GUILFOYLE: And instead, that people suffer.

GUTFELD: . if he opposes the excesses of socialism, which he never has. I have seen --

PERINO: Can we switch here? So I think something happened in South Carolina today that was like the opposite of strife. It was actually a moment that you kind of look for a moment like this on a campaign trail that mean something. It just happened today in South Carolina. Watch John Kasich with the young man in South Carolina today.

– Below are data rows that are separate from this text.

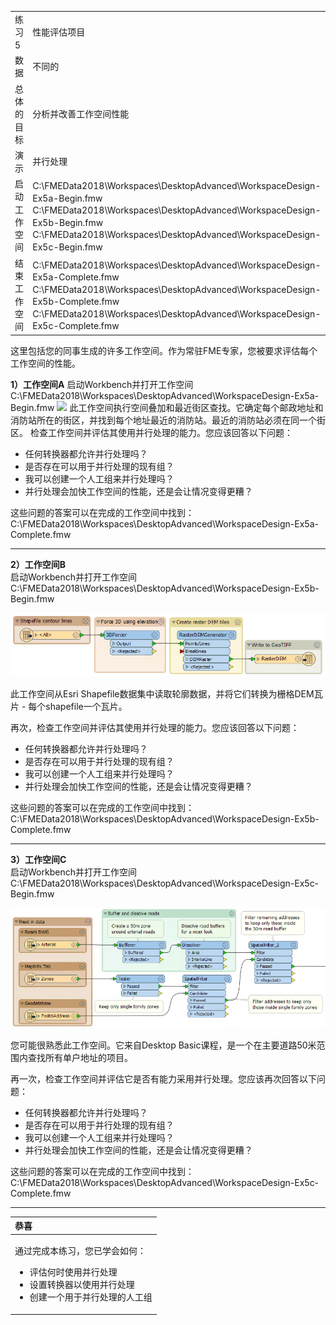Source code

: <table>
<tbody><tr>
<td>
<i></i><font style="vertical-align: inherit;"><font style="vertical-align: inherit;">
练习5
</font></font></td>
<td><font style="vertical-align: inherit;"><font style="vertical-align: inherit;">
性能评估项目
</font></font></td>
</tr>
<tr>
<td><font style="vertical-align: inherit;"><font style="vertical-align: inherit;">数据</font></font></td>
<td><font style="vertical-align: inherit;"><font style="vertical-align: inherit;">不同的</font></font></td>
</tr>
<tr>
<td><font style="vertical-align: inherit;"><font style="vertical-align: inherit;">总体的目标</font></font></td>
<td><font style="vertical-align: inherit;"><font style="vertical-align: inherit;">分析并改善工作空间性能</font></font></td>
</tr>
<tr>
<td><font style="vertical-align: inherit;"><font style="vertical-align: inherit;">演示</font></font></td>
<td><font style="vertical-align: inherit;"><font style="vertical-align: inherit;">并行处理</font></font></td>
</tr>
<tr>
<td><font style="vertical-align: inherit;"><font style="vertical-align: inherit;">启动工作空间</font></font></td>
<td><font style="vertical-align: inherit;"><font style="vertical-align: inherit;">C:\FMEData2018\Workspaces\DesktopAdvanced\WorkspaceDesign-Ex5a-Begin.fmw </font></font><br><font style="vertical-align: inherit;"><font style="vertical-align: inherit;">C:\FMEData2018\Workspaces\DesktopAdvanced\WorkspaceDesign-Ex5b-Begin.fmw </font></font><br><font style="vertical-align: inherit;"><font style="vertical-align: inherit;">C:\FMEData2018\Workspaces\DesktopAdvanced\WorkspaceDesign-Ex5c-Begin.fmw</font></font></td>
</tr>
<tr>
<td><font style="vertical-align: inherit;"><font style="vertical-align: inherit;">结束工作空间</font></font></td>
<td><font style="vertical-align: inherit;"><font style="vertical-align: inherit;">C:\FMEData2018\Workspaces\DesktopAdvanced\WorkspaceDesign-Ex5a-Complete.fmw</font></font><br><font style="vertical-align: inherit;"><font style="vertical-align: inherit;">C:\FMEData2018\Workspaces\DesktopAdvanced\WorkspaceDesign-Ex5b-Complete.fmw</font></font><br><font style="vertical-align: inherit;"><font style="vertical-align: inherit;">C:\FMEData2018\Workspaces\DesktopAdvanced\WorkspaceDesign-Ex5c-Complete.fmw</font></font></td>
</tr>
</tbody></table>

这里包括您的同事生成的许多工作空间。作为常驻FME专家，您被要求评估每个工作空间的性能。

**1）工作空间A** 
启动Workbench并打开工作空间C:\FMEData2018\Workspaces\DesktopAdvanced\WorkspaceDesign-Ex5a-Begin.fmw
![](../DesktopAdvanced2WorkspaceDesign/Images/Img2.239.Ex5.WorkspaceA.png)
此工作空间执行空间叠加和最近街区查找。它确定每个邮政地址和消防站所在的街区，并找到每个地址最近的消防站。最近的消防站必须在同一个街区。
检查工作空间并评估其使用并行处理的能力。您应该回答以下问题：

- 任何转换器都允许并行处理吗？
- 是否存在可以用于并行处理的现有组？
- 我可以创建一个人工组来并行处理吗？
- 并行处理会加快工作空间的性能，还是会让情况变得更糟？

这些问题的答案可以在完成的工作空间中找到：<br>C:\FMEData2018\Workspaces\DesktopAdvanced\WorkspaceDesign-Ex5a-Complete.fmw

---  
  
**2）工作空间B**  
启动Workbench并打开工作空间 C:\FMEData2018\Workspaces\DesktopAdvanced\WorkspaceDesign-Ex5b-Begin.fmw

[![](../.gitbook/assets/img2.240.ex5.workspaceb.png)](https://github.com/safesoftware/FMETraining/blob/Desktop-Advanced-2018/DesktopAdvanced2WorkspaceDesign/Images/Img2.240.Ex5.WorkspaceB.png)

此工作空间从Esri Shapefile数据集中读取轮廓数据，并将它们转换为栅格DEM瓦片 - 每个shapefile一个瓦片。

再次，检查工作空间并评估其使用并行处理的能力。您应该回答以下问题：

* 任何转换器都允许并行处理吗？
* 是否存在可以用于并行处理的现有组？
* 我可以创建一个人工组来并行处理吗？
* 并行处理会加快工作空间的性能，还是会让情况变得更糟？

这些问题的答案可以在完成的工作空间中找到：<br>C:\FMEData2018\Workspaces\DesktopAdvanced\WorkspaceDesign-Ex5b-Complete.fmw

---
  
**3）工作空间C**  
启动Workbench并打开工作空间 C:\FMEData2018\Workspaces\DesktopAdvanced\WorkspaceDesign-Ex5c-Begin.fmw

[![](../.gitbook/assets/img2.241.ex5.workspacec.png)](https://github.com/safesoftware/FMETraining/blob/Desktop-Advanced-2018/DesktopAdvanced2WorkspaceDesign/Images/Img2.241.Ex5.WorkspaceC.png)

您可能很熟悉此工作空间。它来自Desktop Basic课程，是一个在主要道路50米范围内查找所有单户地址的项目。

再一次，检查工作空间并评估它是否有能力采用并行处理。您应该再次回答以下问题：

* 任何转换器都允许并行处理吗？
* 是否存在可以用于并行处理的现有组？
* 我可以创建一个人工组来并行处理吗？
* 并行处理会加快工作空间的性能，还是会让情况变得更糟？

这些问题的答案可以在完成的工作空间中找到：<br>C:\FMEData2018\Workspaces\DesktopAdvanced\WorkspaceDesign-Ex5c-Complete.fmw

---

<table>
  <thead>
    <tr>
      <th style="text-align:left">恭喜</th>
    </tr>
  </thead>
  <tbody>
    <tr>
      <td style="text-align:left">
        <p>通过完成本练习，您已学会如何：</p>
        <ul><li>评估何时使用并行处理</li>
        <li>设置转换器以使用并行处理</li>
         <li>创建一个用于并行处理的人工组</li></ul>
      </td>
    </tr>
  </tbody>
</table>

QUESTION: I wanted to let you know and let everyone else here know, why I'm supporting you and why that support is unwavering. And I don't want to get too emotional, but it's pretty serious, but it has a happy ending. Like over a year ago, a man who was like my second dad, he killed himself. And then a few months later, my parents got a divorce and then a few months later, my dad lost his job. But -- and I was in a really dark place for a long time. I was pretty depressed. But I found hope and I found it in the lord and my friends. And now I've found it in my presidential candidate that I support. And I would really appreciate one of those hugs you've been talking about.



PERINO: So it's John Kasich on the trail in South Carolina. Maybe not doing as well in the polls as he would like, but obviously reaching out and touching certain people.

GUILFOYLE: Touching hearts and minds and having an impact on, you know somebody who has had a very difficult time in life and was able to share. I bet to that made other people feel good. And so OK, there are some people having tough times, and the fact that he really likes Kasich. I hear that Kasich is a very good hugger, too.



GUILFOYLE: Very sweet.

PERINO: A nice moment on the trail. This young man, actually -- at the beginning of that, he said he traveled from the University of Georgia and I apologized to everyone in South Carolina for that, and everybody laughed. You don't get a lot of moments like this on the trail.

BOLLING: And Kasich was bringing that out. And then he said he's going to stay positive. He's been true to that, and that's really sweet. If you -- again, the circus we believe, we both watched the circus, when you see Kasich on the trail, it is not just for the camera, that's behind the scenes. That's the guy he is. I'm big a fan of John Kasich.


BOLLING: . as a man, not certainly as the guy I want as the next president of the United States.

WILLIAMS: I would say he is the liberal's choice among the republicans.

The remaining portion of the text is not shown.